Tiga situasi yang sering muncul saat diskusi dengan klien di Sulawesi Barat.
Tanpa digital
Website company profile belum ada atau masih sangat sederhana, dokumentasi kebun dan kapasitas produksi tidak jelas, dan sertifikasi UTZ atau Rainforest Alliance tidak ditampilkan. Buyer dari Makassar, Surabaya, atau Malaysia melakukan vendor screening online sebelum order volume besar. Tanpa website profesional yang menampilkan plantation size, fermentation facility, quality grading, dan shipment capacity, eksportir lokal kalah dari supplier Sulsel atau Sulawesi Tengah yang online presence-nya lebih kuat.
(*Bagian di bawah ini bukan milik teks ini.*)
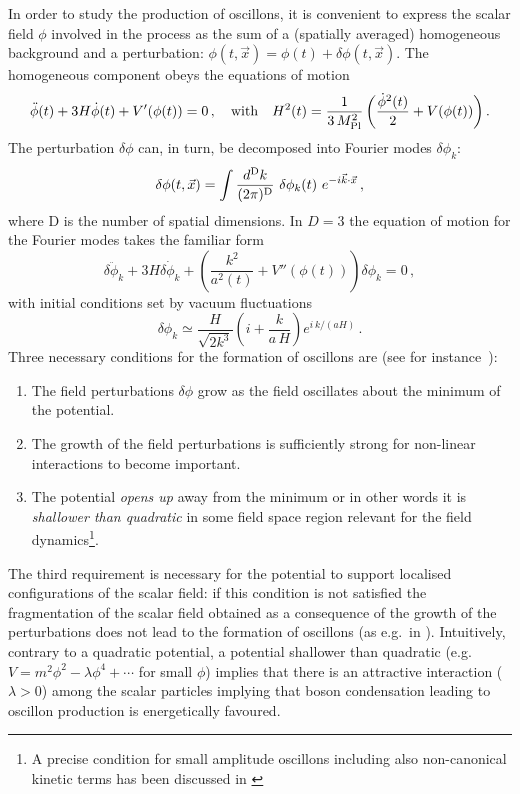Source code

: \documentclass[12pt]{article}
\newcommand{\be}{\begin{equation}}
\newcommand{\ee}{\end{equation}}
\begin{document}
In order to study the production of oscillons, it is convenient to express the scalar field $\phi$ involved in the process as the sum of a (spatially averaged) homogeneous background and a perturbation: $\phi(t,\vec{x})=\phi(t) + \delta\phi(t,\vec{x})$. The homogeneous component obeys the equations of motion
\begin{equation}
\label{eq:homogeneousEOM}
\ddot{\phi}(t) + 3 H \dot{\phi}(t) + V'(\phi(t)) = 0\,,\quad\textrm{with}\quad H^2(t)=\frac{1}{3\,M^2_{\rm Pl}}\left(\frac{\dot{\phi}^2(t)}{2}+V(\phi(t))\right).
\end{equation}
The perturbation $\delta\phi$ can, in turn, be decomposed into Fourier modes $\delta \phi_k$: \begin{equation}
\delta\phi(t,\vec{x}) = \int \frac{d^{\rm D}k}{(2\pi)^{\rm D}}~ \delta \phi_k(t)~e^{-i\vec{k}\cdot\vec{x}}\,,
\label{eq:fourier}
\end{equation}
where D is the number of spatial dimensions. In $D = 3$ the equation of motion for the Fourier modes takes the familiar form
\begin{equation}
\label{eq:perturbationEOM}
\delta \ddot{\phi}_k + 3 H \delta \dot{\phi}_k + \left(\frac{k^2}{a^2(t)} + V''(\phi(t))\right) \delta \phi_k = 0 \,,
\end{equation}
with initial conditions set by vacuum fluctuations
\be
\delta\phi_k \simeq \frac{H}{\sqrt{2k^3}}\left(i+\frac{k}{a\,H}\right)e^{i\,k/(aH)}\,.
\label{eq:IC_fluctuations}
\ee
Three necessary conditions for the formation of oscillons are (see for instance~\cite{Gleiser:1993pt,Amin:2010dc}):
\begin{enumerate}
\item The field perturbations $\delta\phi$ grow as the field oscillates about the minimum of the potential.
\item The growth of the field perturbations is sufficiently strong for non-linear interactions to become important.
\item The potential \textit{opens up} away from the minimum or in other words it is \textit{shallower than quadratic} in some field space region relevant for the field dynamics\footnote{A precise condition for small amplitude oscillons including also non-canonical kinetic terms has been discussed in \cite{Amin:2013ika}}.
\end{enumerate}
The third requirement is necessary for the potential to support localised configurations of the scalar field: if this condition is not satisfied the fragmentation of the scalar field obtained as a consequence of the growth of the perturbations does not lead to the formation of oscillons (as e.g.\ in \cite{Felder:2006cc}). Intuitively, contrary to a quadratic potential, a potential shallower than quadratic (e.g. $V=m^2\phi^2-\lambda\phi^4+\cdots$ for small $\phi$) implies that there is an attractive interaction ($\lambda>0$) among the scalar particles implying that boson condensation leading to oscillon production is energetically favoured. 
\end{document}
Komoditas kakao premium butuh trust signal kuat untuk mendapat harga bagus.
Dengan solusi tepat
Website agribusiness dengan plantation & facility documentation, quality certification, fermentation process showcase, shipment capacity, dan buyer inquiry form untuk kredibilitas eksportir kakao premium.
Tanpa digital
Kebun tersebar di area remote, supervisor sulit memastikan target panen tercapai per blok. Absensi pemanen manual, tonase hasil panen sering tidak match dengan yang masuk gudang fermentasi. Proses fermentasi tidak termonitor suhu dan timing-nya dengan konsisten, quality grading masih subjektif. Payment petani plasma manual dan sering dispute karena tidak ada bukti timbang yang jelas. Owner tidak bisa monitoring progress panen dan fermentasi realtime dari kantor. Operasional plantation remote butuh sistem yang enforce quality control dan traceability.
Dengan solusi tepat
Aplikasi plantation management dengan GPS area monitoring, harvest input per blok, fermentation temperature & timing tracking, digital weighing & payment slip, dan dashboard harvest & quality.
Tanpa digital
Kredit petani masih dicatat manual di buku, inventory pupuk dan alsintan tidak realtime per agen kecamatan, dan cicilan petani sering telat atau tidak bayar. Ketika supply ke puluhan agen di berbagai kecamatan remote, koordinasi jadi chaos. Stok pupuk tidak terkontrol, sering kelebihan di satu agen tapi kosong di agen lain. Piutang petani over limit baru ketahuan setelah pupuk keluar, dan aging piutang tidak transparan. Owner tidak bisa lihat realtime kredit mana yang bermasalah dan agen mana yang performa penjualannya bagus. Agribusiness credit butuh sistem yang handle payment cycle agriculture.
Dengan solusi tepat
Software distribusi agri-input dengan inventory multi-agen, farmer credit & installment tracking, aging analysis, SMS reminder otomatis, dan dashboard credit risk & inventory turnover.